I had no idea it would be THIS good.
OCEANIA charges out of the gates with “Quasar.” It is typical for the Pumpkins to open albums with a rocker, but this particular one has an edge because it has something to prove. The band is out to show the world that this collection of musicians qualifies to bear the SP moniker just as much as the original four members. This song acquits them admirably. In fact, during this tune I thought Jimmy Chamberlain was still behind the drum kit instead of Mike Byrne. That’s not to say Mike rips off Jimmy’s style; he just understands the kind of propulsive, kinetic drumming that compliments Billy’s heavy guitar riffs.
“Panopticon” comes up next.
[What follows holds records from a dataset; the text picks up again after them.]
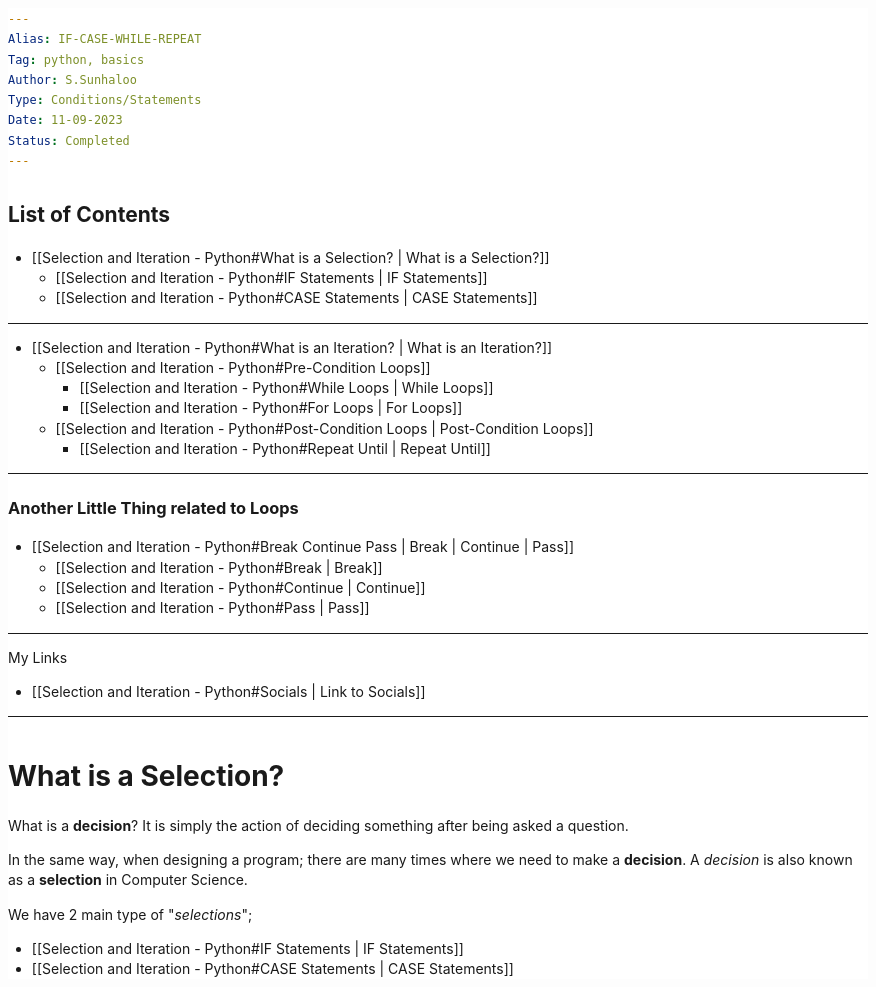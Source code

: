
 ```yaml
---
Alias: IF-CASE-WHILE-REPEAT
Tag: python, basics
Author: S.Sunhaloo
Type: Conditions/Statements
Date: 11-09-2023
Status: Completed
---
```


## List of Contents

- [[Selection and Iteration - Python#What is a Selection? | What is a Selection?]]
	- [[Selection and Iteration - Python#IF Statements | IF Statements]]
	- [[Selection and Iteration - Python#CASE Statements | CASE Statements]]

---

- [[Selection and Iteration - Python#What is an Iteration? | What is an Iteration?]]
	- [[Selection and Iteration - Python#Pre-Condition Loops]]
		- [[Selection and Iteration - Python#While Loops | While Loops]]
		- [[Selection and Iteration - Python#For Loops | For Loops]]
	- [[Selection and Iteration - Python#Post-Condition Loops | Post-Condition Loops]]
		- [[Selection and Iteration - Python#Repeat Until | Repeat Until]]

---

### Another Little Thing related to Loops

- [[Selection and Iteration - Python#Break Continue Pass | Break | Continue | Pass]]
	- [[Selection and Iteration - Python#Break | Break]]
	- [[Selection and Iteration - Python#Continue | Continue]]
	- [[Selection and Iteration - Python#Pass | Pass]]

---

My Links

- [[Selection and Iteration - Python#Socials | Link to Socials]]

---

# What is a Selection?

What is a **decision**? It is simply the action of deciding something after being asked a question.

In the same way, when designing a program; there are many times where we need to make a **decision**. A *decision* is also known as a **selection** in Computer Science.

We have 2 main type of "*selections*";

- [[Selection and Iteration - Python#IF Statements | IF Statements]]
- [[Selection and Iteration - Python#CASE Statements | CASE Statements]]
The first time I heard this song, I got a little nervous because I thought to myself, “Oh no, it’s ZEITGEIST all over again.” That’s because the opening riff bears some resemblance to the beginning of “Quasar.” (By a show of hands, how many people who heard ZEITGEIST were unable to tell when the opening track “Doomsday Clock” ended and the second track “7 Shades of Black” began?) However, it doesn’t take long before the song goes off in another direction.
The next two tracks shift away from out and out rock, but the transition doesn’t feel disjointed. “The Celestials” starts off as an acoustic ballad and switches effortlessly into rock mode. “Violet Rays” begins with New Wave-y keyboards and is full of Corgan’s soaring, emotive vocals.
As the album progresses, it just keeps on getting better. “My Love is Winter” has to be their most melodic hard rocker since “Stand Inside Your Love” from MACHINA. More New Wave sounds creep in with “One Diamond, One Heart” and “Pinwheels.” Then there is the par-for-the-course epic song,” which in this case is the title track, whose three-part, suite-like structure recalls “Glass and the Ghost Children” (again, from MACHINA).
“Pale Horse” provides the album’s only weak moment. While the opening riff is pleasant enough, the lyrics are on the trite side. The tune just doesn’t live up to what has come before it. However, the good news is the band bounces back right away with some monstrous guitar work on the next three tracks: “The Chimera” recalls an unreleased SIAMESE DREAM-era rocker called “Moleasskiss,” while the opening of “Glissandra” echoes LOVELESS-era My Bloody Valentine. This is followed by the slow, sludgy crawl of “Inkless.” The closest comparison to the past I can find for this one would probably be “Plume” from the compilation album PISCES ISCARIOT.
If rockers are the standard openers, quiet tunes are reserved to close the set. (Examples are “Daydream” from GISH, “Luna” from SIAMESE DREAM, and “Farewell and Goodnight” from MELLON COLLIE.) OCEANIA is no exception, ending with the gentle “Wildflower.”
For a moment I want to go back and say that if there is one tune on the album that truly showcases the cleverness of Billy’s songwriting, it’s “Pinwheels.” Why? Because it’s the one song where Billy has planted the most references to his influences: (1) the UNFORGETTABLE FIRE-like guitar work that enters at 1:26, (2) female backing vocals that remind one of Bilinda Butcher’s work on ISN’T ANYTHING, (3) an ABBEY ROAD-esque guitar fill at 4:16, and even (4) Billy mentioning a “May queen” in the lyrics. (Several classic rock bands have influences Corgan’s music, and Led Zeppelin is definitely one of them.)
Previous album ZEITGEIST had some good songs on it, but you had to hit the “skip” button a lot. On OCEANIA, my hand doesn’t move toward the stereo even once after I hit “play.” Make no mistake: regardless of the band members listed in the liner notes, this IS the Smashing Pumpkins. OCEANIA is the grand return to form that fans have waited for Corgan to reach, and it deserves to be ranked among their best work.